Today we will wire up a TMC4361A-EVAL + TMC2130-EVAL combination to drive a stepper motor closed loop with an Arduino Uno. The encoder used for this test has a resolution of 10.000 cpr respective a resolution of 40.000.
Preparation
For this tutorial the Eselsbruecke got a soldered connection between +5V_USB (pin 5) to +5V_VM (pin 42) to get +5V for the encoder. You can use jumper wires as well but make sure the connection is properly.
Wiring
The wiring is very simple. You will need 9 jumper wires. To make the wiring more easy you can print out the TMC5130-EVAL_Pinning.pdf (used from a previous blog entry) and cut out the template to mount it on the connector header of the TMC4361-EVAL (As seen on illustration 4). As a reference you can use the TMC5130-Eval_v15_01_Schematic.pdf. Here you’ll find the signals that are on each pin. The configuration is documented in the comment section of the Arduino code.

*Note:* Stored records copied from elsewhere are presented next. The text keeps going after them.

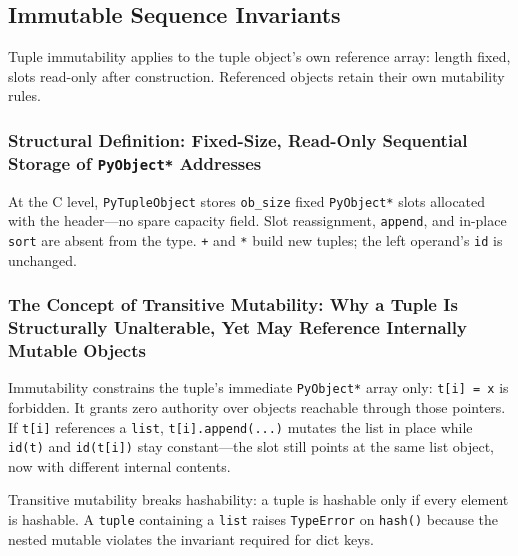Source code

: \subsection{Immutable Sequence Invariants}

Tuple immutability applies to the tuple object's own reference array: length fixed, slots read-only after construction. Referenced objects retain their own mutability rules.

\subsubsection{Structural Definition: Fixed-Size, Read-Only Sequential Storage of \texttt{PyObject*} Addresses}

At the C level, \texttt{PyTupleObject} stores \texttt{ob\_size} fixed \texttt{PyObject*} slots allocated with the header---no spare capacity field. Slot reassignment, \texttt{append}, and in-place \texttt{sort} are absent from the type. \texttt{+} and \texttt{*} build new tuples; the left operand's \texttt{id} is unchanged.

\subsubsection{The Concept of Transitive Mutability: Why a Tuple Is Structurally Unalterable, Yet May Reference Internally Mutable Objects}

Immutability constrains the tuple's immediate \texttt{PyObject*} array only: \texttt{t[i] = x} is forbidden. It grants zero authority over objects reachable through those pointers. If \texttt{t[i]} references a \texttt{list}, \texttt{t[i].append(...)} mutates the list in place while \texttt{id(t)} and \texttt{id(t[i])} stay constant---the slot still points at the same list object, now with different internal contents.

Transitive mutability breaks hashability: a tuple is hashable only if every element is hashable. A \texttt{tuple} containing a \texttt{list} raises \texttt{TypeError} on \texttt{hash()} because the nested mutable violates the invariant required for dict keys.
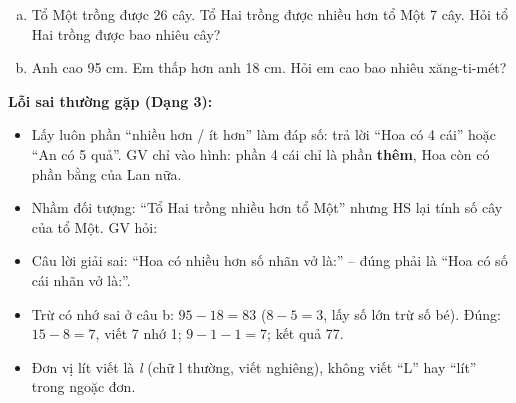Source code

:\documentclass[../main.tex]{subfiles}
\begin{document}
\begin{enumerate}[a)]
    \item Tổ Một trồng được 26 cây. Tổ Hai trồng được nhiều hơn tổ Một 7 cây. Hỏi tổ Hai trồng được bao nhiêu cây?
    \item Anh cao 95 cm. Em thấp hơn anh 18 cm. Hỏi em cao bao nhiêu xăng-ti-mét?
\end{enumerate}
\begin{luuy}
    \textbf{Lỗi sai thường gặp (Dạng 3):}
    \begin{itemize}
        \item Lấy luôn phần “nhiều hơn / ít hơn” làm đáp số: trả lời “Hoa có 4 cái” hoặc “An có 5 quả”. GV chỉ vào hình: phần 4 cái chỉ là phần \textbf{thêm}, Hoa còn có phần bằng của Lan nữa.
        \item Nhầm đối tượng: “Tổ Hai trồng nhiều hơn tổ Một” nhưng HS lại tính số cây của tổ Một. GV hỏi: 
        \item Câu lời giải sai: “Hoa có nhiều hơn số nhãn vở là:” -- đúng phải là “Hoa có số cái nhãn vở là:”.
        \item Trừ có nhớ sai ở câu b: $95 - 18 = 83$ ($8 - 5 = 3$, lấy số lớn trừ số bé). Đúng: $15 - 8 = 7$, viết 7 nhớ 1; $9 - 1 - 1 = 7$; kết quả 77.
        \item Đơn vị lít viết là \textit{l} (chữ l thường, viết nghiêng), không viết “L” hay “lít” trong ngoặc đơn.
    \end{itemize}
\end{luuy}

\newpage
\end{document}
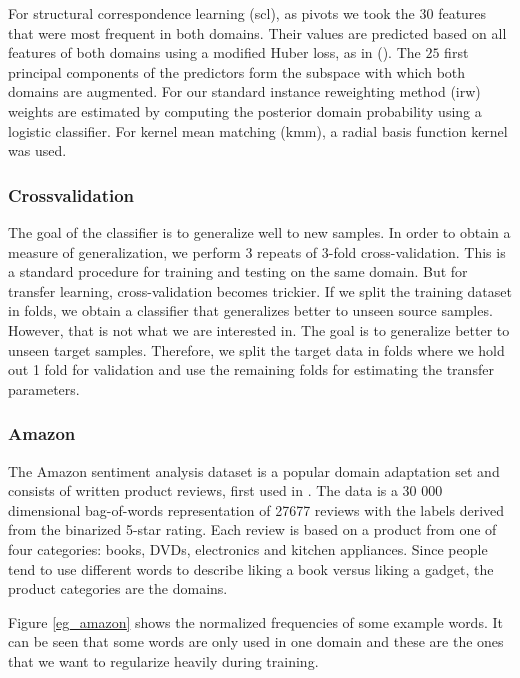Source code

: \documentclass[twoside,11pt]{article}
\begin{document}
For structural correspondence learning ({\sc scl}), as pivots we took the 30 features that were most frequent in both domains. Their values are predicted based on all features of both domains using a modified Huber loss, as in (\citealp{ando2005framework}). The $25$ first principal components of the predictors form the subspace with which both domains are augmented. For our standard instance reweighting method ({\sc irw}) weights are estimated by computing the posterior domain probability using a logistic classifier. For kernel mean matching ({\sc kmm}), a radial basis function kernel was used. 

\subsubsection{Crossvalidation}
The goal of the classifier is to generalize well to new samples. In order to obtain a measure of generalization, we perform 3 repeats of 3-fold cross-validation. This is a standard procedure for training and testing on the same domain. But for transfer learning, cross-validation becomes trickier. If we split the training dataset in folds, we obtain a classifier that generalizes better to unseen source samples. However, that is not what we are interested in. The goal is to generalize better to unseen target samples. Therefore, we split the target data in folds where we hold out 1 fold for validation and use the remaining folds for estimating the transfer parameters. 

\subsubsection{Amazon}
The Amazon sentiment analysis dataset is a popular domain adaptation set and consists of written product reviews, first used in \cite{blitzer2007biographies}. The data is a 30 000 dimensional bag-of-words representation of 27677 reviews with the labels derived from the binarized 5-star rating. Each review is based on a product from one of four categories: books, DVDs, electronics and kitchen appliances. Since people tend to use different words to describe liking a book versus liking a gadget, the product categories are the domains. 

Figure \ref{eg_amazon} shows the normalized frequencies of some example words. It can be seen that some words are only used in one domain and these are the ones that we want to regularize heavily during training.
\end{document}
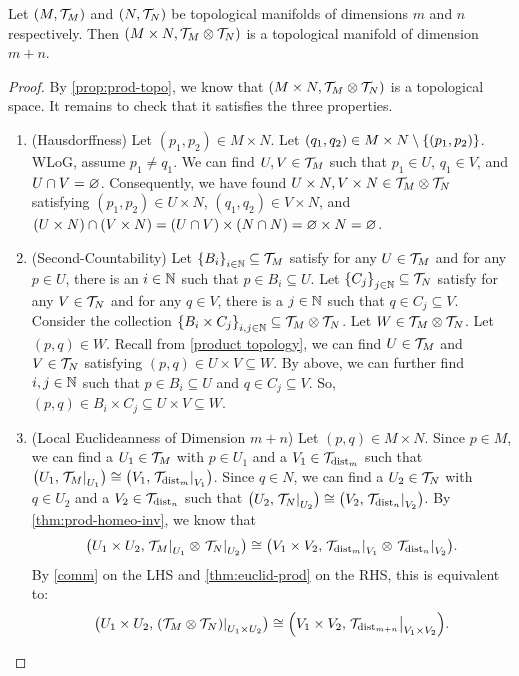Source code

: \documentclass[11pt,reqno]{amsart}
\begin{document}
\begin{Prop}\label{prop:prod-manifold}
Let $(M,\T_M)$ and $(N,\T_N)$ be topological manifolds
of dimensions $m$ and $n$ respectively.
Then $(M\times N,\T_M\otimes\T_N)$ is a
topological manifold of dimension $m+n$.
\end{Prop}
\begin{proof}
By \ref{prop:prod-topo}, we know that $(M\times N,\T_M\otimes\T_N)$
is a topological space. It remains to check that it satisfies
the three properties.
\begin{enumerate}
\item (Hausdorffness)
Let $(p_1,p_2)\in M\times N$.
Let $(q_1,q_2)\in M\times N\setminus\set{(p_1,p_2)}$.
WLoG, assume $p_1\ne q_1$.
We can find $U,V\in\T_M$ such that $p_1\in U$, $q_1\in V$, and $U\cap V=\es$.
Consequently, we have found $U\times N,V\times N\in\T_M\otimes\T_N$ satisfying
$(p_1,p_2)\in U\times N$, $(q_1,q_2)\in V\times N$, and
$(U\times N)\cap(V\times N)=(U\cap V)\times(N\cap N)=\es\times N=\es$.

\item (Second-Countability)
Let $\set{B_i}_{i\in\N}\subseteq\T_M$ satisfy
for any $U\in\T_M$ and for any $p\in U$, there is an $i\in\N$ such that
$p\in B_i\subseteq U$.
Let $\set{C_j}_{j\in\N}\subseteq\T_N$ satisfy
for any $V\in\T_N$ and for any $q\in V$, there is a $j\in\N$ such that
$q\in C_j\subseteq V$.
Consider the collection
$\set{B_i\times C_j}_{i,j\in\N}\subseteq\T_M\otimes\T_N$.
Let $W\in\T_M\otimes\T_N$. Let $(p,q)\in W$.
Recall from \ref{product topology},
we can find $U\in\T_M$ and $V\in\T_N$ satisfying $(p,q)\in U\times V\subseteq W$. By above, we can further find $i,j\in\N$ such that
$p\in B_i\subseteq U$ and $q\in C_j\subseteq V$.
So, $(p,q)\in B_i\times C_j\subseteq U\times V\subseteq W$.

\item (Local Euclideanness of Dimension $m+n$)
Let $(p,q)\in M\times N$.
Since $p\in M$, we can find a $U_1\in\T_M$ with $p\in U_1$ and
a $V_1\in\T_{\dist_m}$ such that
$\Br{U_1,\eval{\T_M}_{U_1}}\cong\Br{V_1,\eval{\T_{\dist_m}}_{V_1}}$.
Since $q\in N$, we can find a $U_2\in\T_N$ with $q\in U_2$ and
a $V_2\in\T_{\dist_n}$ such that
$\Br{U_2,\eval{\T_N}_{U_2}}\cong\Br{V_2,\eval{\T_{\dist_n}}_{V_2}}$.
By \ref{thm:prod-homeo-inv}, we know that
\[\Br{U_1\times U_2,\eval{\T_M}_{U_1}\otimes\eval{\T_N}_{U_2}}
\cong\Br{V_1\times V_2,\eval{\T_{\dist_m}}_{V_1}\otimes\eval{\T_{\dist_n}}_{V_2}}.
\]
By \ref{comm} on the LHS and \ref{thm:euclid-prod} on the RHS, this is equivalent to:
\[
\Br{U_1\times U_2,\eval{\Br{\T_M\otimes\T_N}}_{U_1\times U_2}}
\cong
\Br{V_1\times V_2,\eval{\T_{\dist_{m+n}}}_{V_1\times V_2}}.
\]
\end{enumerate}
\end{proof}
\end{document}

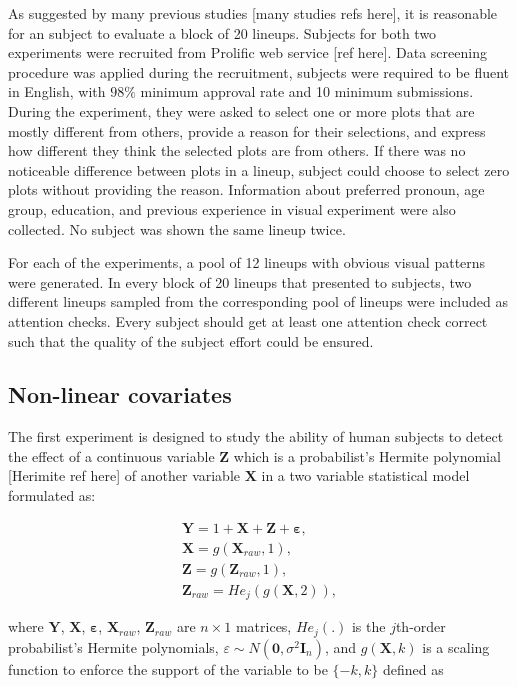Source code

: \documentclass[]{interact}
\theoremstyle{plain}%
\theoremstyle{definition}
\theoremstyle{remark}
\begin{document}
As suggested by many previous studies {[}many studies refs here{]}, it
is reasonable for an subject to evaluate a block of 20 lineups. Subjects
for both two experiments were recruited from Prolific web service {[}ref
here{]}. Data screening procedure was applied during the recruitment,
subjects were required to be fluent in English, with \(98\%\) minimum
approval rate and 10 minimum submissions. During the experiment, they
were asked to select one or more plots that are mostly different from
others, provide a reason for their selections, and express how different
they think the selected plots are from others. If there was no
noticeable difference between plots in a lineup, subject could choose to
select zero plots without providing the reason. Information about
preferred pronoun, age group, education, and previous experience in
visual experiment were also collected. No subject was shown the same
lineup twice.

For each of the experiments, a pool of 12 lineups with obvious visual
patterns were generated. In every block of 20 lineups that presented to
subjects, two different lineups sampled from the corresponding pool of
lineups were included as attention checks. Every subject should get at
least one attention check correct such that the quality of the subject
effort could be ensured.

\hypertarget{non-linear-covariates}{%
\subsection{Non-linear covariates}\label{non-linear-covariates}}

The first experiment is designed to study the ability of human subjects
to detect the effect of a continuous variable \(\boldsymbol{Z}\) which
is a probabilist's Hermite polynomial {[}Herimite ref here{]} of another
variable \(\boldsymbol{X}\) in a two variable statistical model
formulated as:

\begin{align} \label{eq:nonlinearity-model}
\boldsymbol{Y} = 1 + \boldsymbol{X} + \boldsymbol{Z} + \boldsymbol{\varepsilon},\\
\boldsymbol{X} = g(\boldsymbol{X}_{raw}, 1), \\
\boldsymbol{Z} = g(\boldsymbol{Z}_{raw}, 1), \\
\boldsymbol{Z}_{raw} = He_j(g(\boldsymbol{X}, 2)),
\end{align}

where \(\boldsymbol{Y}\), \(\boldsymbol{X}\),
\(\boldsymbol{\varepsilon}\), \(\boldsymbol{X}_{raw}\),
\(\boldsymbol{Z}_{raw}\) are \(n\times1\) matrices, \(He_{j}(.)\) is the
\(j\)th-order probabilist's Hermite polynomials,
\(\varepsilon \sim N(\boldsymbol{0}, \sigma^2\boldsymbol{I}_n)\), and
\(g(\boldsymbol{X}, k)\) is a scaling function to enforce the support of
the variable to be \(\{-k, k\}\) defined as
\end{document}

Cable colors of illustration 4
+5V –> red
GND –> blue
SDO –> yellow
SDI –> orange
SCK –> white
CSN –> grey
DIO0 (DRV_ENN) –> black (Is passed thru to TMC2130-EVAL DRV_ENN pin)
DIO16 (NFREEZE) –> brown
CLK16 –> green
Arduino Code
The Arduino Code below does not need any additional libraries. The SPI library comes with the Arduino IDE. The program initializes the TMC2130 thru the TMC4361A-EVAL (cover datagram) and the TMC4361 itself. It will rotate a 200 full step motor 2 revolutions to the one and 2 revolutions to the other direction depending on the wiring of the stepper motor. Please use either the TMC4361 and TMC2130 datasheets as a reference for the different registers (Download links below).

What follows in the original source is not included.